# [Required action]
Print out every record below, exactly as written.

# [Saved entries]

[Start of Attachment]

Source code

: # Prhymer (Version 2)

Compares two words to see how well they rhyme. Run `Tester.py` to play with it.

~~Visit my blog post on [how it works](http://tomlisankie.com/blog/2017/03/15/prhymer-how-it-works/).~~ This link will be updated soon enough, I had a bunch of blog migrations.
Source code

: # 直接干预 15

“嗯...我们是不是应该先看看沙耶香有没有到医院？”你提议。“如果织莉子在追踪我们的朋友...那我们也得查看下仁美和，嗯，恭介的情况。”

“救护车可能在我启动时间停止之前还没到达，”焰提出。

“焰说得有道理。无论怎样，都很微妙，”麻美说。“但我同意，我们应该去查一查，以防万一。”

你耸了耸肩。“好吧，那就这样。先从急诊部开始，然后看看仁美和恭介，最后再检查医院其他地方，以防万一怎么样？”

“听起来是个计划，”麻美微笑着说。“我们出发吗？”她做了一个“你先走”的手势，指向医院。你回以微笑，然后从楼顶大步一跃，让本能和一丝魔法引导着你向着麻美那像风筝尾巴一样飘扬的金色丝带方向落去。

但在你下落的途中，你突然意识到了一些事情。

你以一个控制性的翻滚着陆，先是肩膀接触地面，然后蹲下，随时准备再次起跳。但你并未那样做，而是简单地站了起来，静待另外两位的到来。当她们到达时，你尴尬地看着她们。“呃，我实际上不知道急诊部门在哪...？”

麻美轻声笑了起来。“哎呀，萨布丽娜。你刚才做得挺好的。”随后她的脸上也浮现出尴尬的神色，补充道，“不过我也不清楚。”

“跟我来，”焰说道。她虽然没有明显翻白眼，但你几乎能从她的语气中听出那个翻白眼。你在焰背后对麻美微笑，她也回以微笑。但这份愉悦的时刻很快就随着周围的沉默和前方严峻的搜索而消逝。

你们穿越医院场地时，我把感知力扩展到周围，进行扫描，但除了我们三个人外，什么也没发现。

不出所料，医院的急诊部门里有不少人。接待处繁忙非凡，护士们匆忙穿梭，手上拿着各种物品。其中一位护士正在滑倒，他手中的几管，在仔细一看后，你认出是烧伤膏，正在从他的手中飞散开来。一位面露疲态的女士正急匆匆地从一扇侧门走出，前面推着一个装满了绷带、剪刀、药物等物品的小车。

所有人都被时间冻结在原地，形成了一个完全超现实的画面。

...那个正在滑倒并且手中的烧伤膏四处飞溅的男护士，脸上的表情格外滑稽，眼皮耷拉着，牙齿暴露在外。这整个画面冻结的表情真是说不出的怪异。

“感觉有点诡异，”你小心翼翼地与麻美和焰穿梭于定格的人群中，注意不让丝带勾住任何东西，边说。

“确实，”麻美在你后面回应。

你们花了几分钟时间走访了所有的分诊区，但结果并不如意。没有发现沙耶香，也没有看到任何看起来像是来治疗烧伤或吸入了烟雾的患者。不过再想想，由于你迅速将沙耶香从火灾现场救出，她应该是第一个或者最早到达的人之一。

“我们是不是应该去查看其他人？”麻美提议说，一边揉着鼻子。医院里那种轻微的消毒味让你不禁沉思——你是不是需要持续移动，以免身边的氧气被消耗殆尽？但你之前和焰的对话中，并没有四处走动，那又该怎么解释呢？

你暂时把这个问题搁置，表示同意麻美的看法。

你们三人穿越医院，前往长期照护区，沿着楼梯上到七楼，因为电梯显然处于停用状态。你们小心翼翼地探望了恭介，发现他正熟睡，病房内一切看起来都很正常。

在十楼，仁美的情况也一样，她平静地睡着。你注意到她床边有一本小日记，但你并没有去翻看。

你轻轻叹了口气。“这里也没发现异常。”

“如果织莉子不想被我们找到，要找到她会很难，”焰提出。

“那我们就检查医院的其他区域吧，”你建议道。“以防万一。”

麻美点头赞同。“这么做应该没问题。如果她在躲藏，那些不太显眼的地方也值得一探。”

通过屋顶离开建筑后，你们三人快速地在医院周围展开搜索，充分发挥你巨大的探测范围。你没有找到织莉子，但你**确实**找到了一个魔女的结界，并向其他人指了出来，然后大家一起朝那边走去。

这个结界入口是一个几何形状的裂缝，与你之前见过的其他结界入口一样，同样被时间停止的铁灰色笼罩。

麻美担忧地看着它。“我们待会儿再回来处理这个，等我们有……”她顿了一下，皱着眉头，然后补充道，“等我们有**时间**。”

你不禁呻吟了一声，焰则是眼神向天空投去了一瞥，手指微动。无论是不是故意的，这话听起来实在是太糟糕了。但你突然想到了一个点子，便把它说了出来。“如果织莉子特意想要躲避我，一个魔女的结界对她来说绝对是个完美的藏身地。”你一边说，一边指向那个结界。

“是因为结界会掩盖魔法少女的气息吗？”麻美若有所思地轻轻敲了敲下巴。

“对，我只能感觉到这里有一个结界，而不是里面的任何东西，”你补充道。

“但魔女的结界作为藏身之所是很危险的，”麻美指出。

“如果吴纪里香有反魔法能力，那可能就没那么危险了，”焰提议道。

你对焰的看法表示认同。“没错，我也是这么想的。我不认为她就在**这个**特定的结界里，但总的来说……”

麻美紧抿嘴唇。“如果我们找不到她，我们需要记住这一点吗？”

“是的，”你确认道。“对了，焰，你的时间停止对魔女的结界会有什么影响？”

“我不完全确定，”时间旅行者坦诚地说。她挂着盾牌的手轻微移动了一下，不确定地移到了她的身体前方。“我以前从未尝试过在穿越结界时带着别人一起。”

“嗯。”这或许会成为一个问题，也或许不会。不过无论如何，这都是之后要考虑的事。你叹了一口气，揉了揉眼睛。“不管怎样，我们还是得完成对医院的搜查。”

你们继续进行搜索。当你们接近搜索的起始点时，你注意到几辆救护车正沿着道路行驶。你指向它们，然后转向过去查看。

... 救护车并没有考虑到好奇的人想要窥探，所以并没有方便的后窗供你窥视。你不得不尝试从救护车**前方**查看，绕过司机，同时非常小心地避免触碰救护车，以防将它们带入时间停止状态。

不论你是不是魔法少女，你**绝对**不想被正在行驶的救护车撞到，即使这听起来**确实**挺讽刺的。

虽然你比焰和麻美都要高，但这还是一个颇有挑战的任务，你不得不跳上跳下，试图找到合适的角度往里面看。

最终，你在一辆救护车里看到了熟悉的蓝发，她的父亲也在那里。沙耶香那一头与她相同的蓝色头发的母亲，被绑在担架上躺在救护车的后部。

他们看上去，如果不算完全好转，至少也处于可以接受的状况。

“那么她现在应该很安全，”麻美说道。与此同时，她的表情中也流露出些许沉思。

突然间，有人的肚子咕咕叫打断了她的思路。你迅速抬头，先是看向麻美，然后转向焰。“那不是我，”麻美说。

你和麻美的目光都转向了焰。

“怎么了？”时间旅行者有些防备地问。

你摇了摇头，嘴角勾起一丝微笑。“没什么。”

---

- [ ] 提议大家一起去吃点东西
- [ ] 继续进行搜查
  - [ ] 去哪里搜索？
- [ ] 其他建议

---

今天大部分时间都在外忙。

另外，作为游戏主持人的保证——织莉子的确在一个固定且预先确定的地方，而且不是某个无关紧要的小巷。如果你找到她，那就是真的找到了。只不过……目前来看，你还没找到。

[End of Attachment]

# [Your solution]
Source code

: # Prhymer (Version 2)

Compares two words to see how well they rhyme. Run `Tester.py` to play with it.

~~Visit my blog post on [how it works](http://tomlisankie.com/blog/2017/03/15/prhymer-how-it-works/).~~ This link will be updated soon enough, I had a bunch of blog migrations.
Source code

: # 直接干预 15

“嗯...我们是不是应该先看看沙耶香有没有到医院？”你提议。“如果织莉子在追踪我们的朋友...那我们也得查看下仁美和，嗯，恭介的情况。”

“救护车可能在我启动时间停止之前还没到达，”焰提出。

“焰说得有道理。无论怎样，都很微妙，”麻美说。“但我同意，我们应该去查一查，以防万一。”

你耸了耸肩。“好吧，那就这样。先从急诊部开始，然后看看仁美和恭介，最后再检查医院其他地方，以防万一怎么样？”

“听起来是个计划，”麻美微笑着说。“我们出发吗？”她做了一个“你先走”的手势，指向医院。你回以微笑，然后从楼顶大步一跃，让本能和一丝魔法引导着你向着麻美那像风筝尾巴一样飘扬的金色丝带方向落去。

但在你下落的途中，你突然意识到了一些事情。

你以一个控制性的翻滚着陆，先是肩膀接触地面，然后蹲下，随时准备再次起跳。但你并未那样做，而是简单地站了起来，静待另外两位的到来。当她们到达时，你尴尬地看着她们。“呃，我实际上不知道急诊部门在哪...？”

麻美轻声笑了起来。“哎呀，萨布丽娜。你刚才做得挺好的。”随后她的脸上也浮现出尴尬的神色，补充道，“不过我也不清楚。”

“跟我来，”焰说道。她虽然没有明显翻白眼，但你几乎能从她的语气中听出那个翻白眼。你在焰背后对麻美微笑，她也回以微笑。但这份愉悦的时刻很快就随着周围的沉默和前方严峻的搜索而消逝。

你们穿越医院场地时，我把感知力扩展到周围，进行扫描，但除了我们三个人外，什么也没发现。

不出所料，医院的急诊部门里有不少人。接待处繁忙非凡，护士们匆忙穿梭，手上拿着各种物品。其中一位护士正在滑倒，他手中的几管，在仔细一看后，你认出是烧伤膏，正在从他的手中飞散开来。一位面露疲态的女士正急匆匆地从一扇侧门走出，前面推着一个装满了绷带、剪刀、药物等物品的小车。

所有人都被时间冻结在原地，形成了一个完全超现实的画面。

...那个正在滑倒并且手中的烧伤膏四处飞溅的男护士，脸上的表情格外滑稽，眼皮耷拉着，牙齿暴露在外。这整个画面冻结的表情真是说不出的怪异。

“感觉有点诡异，”你小心翼翼地与麻美和焰穿梭于定格的人群中，注意不让丝带勾住任何东西，边说。

“确实，”麻美在你后面回应。

你们花了几分钟时间走访了所有的分诊区，但结果并不如意。没有发现沙耶香，也没有看到任何看起来像是来治疗烧伤或吸入了烟雾的患者。不过再想想，由于你迅速将沙耶香从火灾现场救出，她应该是第一个或者最早到达的人之一。

“我们是不是应该去查看其他人？”麻美提议说，一边揉着鼻子。医院里那种轻微的消毒味让你不禁沉思——你是不是需要持续移动，以免身边的氧气被消耗殆尽？但你之前和焰的对话中，并没有四处走动，那又该怎么解释呢？

你暂时把这个问题搁置，表示同意麻美的看法。

你们三人穿越医院，前往长期照护区，沿着楼梯上到七楼，因为电梯显然处于停用状态。你们小心翼翼地探望了恭介，发现他正熟睡，病房内一切看起来都很正常。

在十楼，仁美的情况也一样，她平静地睡着。你注意到她床边有一本小日记，但你并没有去翻看。

你轻轻叹了口气。“这里也没发现异常。”

“如果织莉子不想被我们找到，要找到她会很难，”焰提出。

“那我们就检查医院的其他区域吧，”你建议道。“以防万一。”

麻美点头赞同。“这么做应该没问题。如果她在躲藏，那些不太显眼的地方也值得一探。”

通过屋顶离开建筑后，你们三人快速地在医院周围展开搜索，充分发挥你巨大的探测范围。你没有找到织莉子，但你**确实**找到了一个魔女的结界，并向其他人指了出来，然后大家一起朝那边走去。

这个结界入口是一个几何形状的裂缝，与你之前见过的其他结界入口一样，同样被时间停止的铁灰色笼罩。

麻美担忧地看着它。“我们待会儿再回来处理这个，等我们有……”她顿了一下，皱着眉头，然后补充道，“等我们有**时间**。”

你不禁呻吟了一声，焰则是眼神向天空投去了一瞥，手指微动。无论是不是故意的，这话听起来实在是太糟糕了。但你突然想到了一个点子，便把它说了出来。“如果织莉子特意想要躲避我，一个魔女的结界对她来说绝对是个完美的藏身地。”你一边说，一边指向那个结界。

“是因为结界会掩盖魔法少女的气息吗？”麻美若有所思地轻轻敲了敲下巴。

“对，我只能感觉到这里有一个结界，而不是里面的任何东西，”你补充道。

“但魔女的结界作为藏身之所是很危险的，”麻美指出。

“如果吴纪里香有反魔法能力，那可能就没那么危险了，”焰提议道。

你对焰的看法表示认同。“没错，我也是这么想的。我不认为她就在**这个**特定的结界里，但总的来说……”

麻美紧抿嘴唇。“如果我们找不到她，我们需要记住这一点吗？”

“是的，”你确认道。“对了，焰，你的时间停止对魔女的结界会有什么影响？”

“我不完全确定，”时间旅行者坦诚地说。她挂着盾牌的手轻微移动了一下，不确定地移到了她的身体前方。“我以前从未尝试过在穿越结界时带着别人一起。”

“嗯。”这或许会成为一个问题，也或许不会。不过无论如何，这都是之后要考虑的事。你叹了一口气，揉了揉眼睛。“不管怎样，我们还是得完成对医院的搜查。”

你们继续进行搜索。当你们接近搜索的起始点时，你注意到几辆救护车正沿着道路行驶。你指向它们，然后转向过去查看。

... 救护车并没有考虑到好奇的人想要窥探，所以并没有方便的后窗供你窥视。你不得不尝试从救护车**前方**查看，绕过司机，同时非常小心地避免触碰救护车，以防将它们带入时间停止状态。

不论你是不是魔法少女，你**绝对**不想被正在行驶的救护车撞到，即使这听起来**确实**挺讽刺的。

虽然你比焰和麻美都要高，但这还是一个颇有挑战的任务，你不得不跳上跳下，试图找到合适的角度往里面看。

最终，你在一辆救护车里看到了熟悉的蓝发，她的父亲也在那里。沙耶香那一头与她相同的蓝色头发的母亲，被绑在担架上躺在救护车的后部。

他们看上去，如果不算完全好转，至少也处于可以接受的状况。

“那么她现在应该很安全，”麻美说道。与此同时，她的表情中也流露出些许沉思。

突然间，有人的肚子咕咕叫打断了她的思路。你迅速抬头，先是看向麻美，然后转向焰。“那不是我，”麻美说。

你和麻美的目光都转向了焰。

“怎么了？”时间旅行者有些防备地问。

你摇了摇头，嘴角勾起一丝微笑。“没什么。”

---

- [ ] 提议大家一起去吃点东西
- [ ] 继续进行搜查
  - [ ] 去哪里搜索？
- [ ] 其他建议

---

今天大部分时间都在外忙。

另外，作为游戏主持人的保证——织莉子的确在一个固定且预先确定的地方，而且不是某个无关紧要的小巷。如果你找到她，那就是真的找到了。只不过……目前来看，你还没找到。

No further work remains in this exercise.